Selective Randomization Inference for Adaptive Experiments

Many modern controlled experiments are conducted in multiple stages: After each stage, the already collected data is provisionally analysed and – based on these results – the further design of the experiment is adapted. For instance, we may want to focus on a certain subpopulation (enrichment trials) or change the probabilities according to which the newly recruited units are assigned to the different arms (response-adaptive randomization).

While increasing patient benefit and using resources more economically, adaptive studies are challenging to analyse because the data is used twice: (1) for selecting the design of later stages and the null hypothesis, (2) for testing the null hypothesis. The literature on adaptive studies is aware of this issue but suggested solutions often rely on specific designs, parametric models, the assumption of i.i.d. data and/or asymptotic approximations. Therefore, there is a need for methods that provide more robust inference, especially in high-stakes applications such as clinical trials.

In order to develop such assumption-lean tools, we use randomization tests, which were originally introduced by Fisher [1935]. Since inference is solely based on the known randomness in the assignment to different arms, we do not require any assumptions on the distribution of the outcomes and covariates or the dependence between different units and can provide finite sample guarantees. For this reason, randomization inference has been rediscovered as a robust method of analysing clinical trials, e.g. Rosenberger et al. [2019].

To account for adaptive choices in the design, we use ideas from the literature on post-selection inference [Lee et al., 2016, Fithian et al., 2017]. In a nutshell, we propose a conditional randomization p-value [Zhang and Zhao, 2023] where the conditioning event (only) contains the information that is used for the adaptive decision. In this way, we avoid using data twice and improve over more simplistic approaches like data splitting.

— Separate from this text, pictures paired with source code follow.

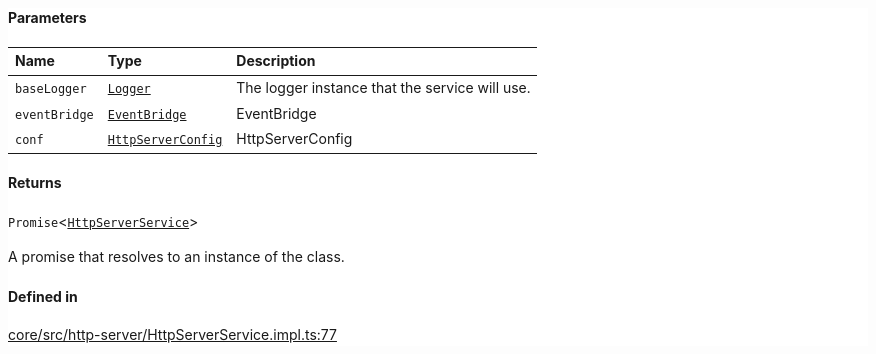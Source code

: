 #### Parameters

| Name | Type | Description |
| :------ | :------ | :------ |
| `baseLogger` | [`Logger`](../modules/purista_core.md#logger) | The logger instance that the service will use. |
| `eventBridge` | [`EventBridge`](../interfaces/purista_core.EventBridge.md) | EventBridge |
| `conf` | [`HttpServerConfig`](../modules/purista_core.md#httpserverconfig) | HttpServerConfig |

#### Returns

`Promise`<[`HttpServerService`](purista_core.HttpServerService.md)\>

A promise that resolves to an instance of the class.

#### Defined in

[core/src/http-server/HttpServerService.impl.ts:77](https://github.com/sebastianwessel/purista/blob/c66c2b4/src/http-server/HttpServerService.impl.ts#L77)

We show that our proposed selective randomization p-value controls the (selective) type-I error under very general conditions. We illustrate in multiple simulations that it improves power compared to other valid randomization p-values. Furthermore, we show how it can be used to define an estimator of and construct confidence intervals for a homogeneous treatment effect.

In practice, we would often use a Monte Carlo approximation of the p-value to shorten its computation time. To this end, we propose a rejection sampling strategy as well as a Markov Chain Monte Carlo algorithm.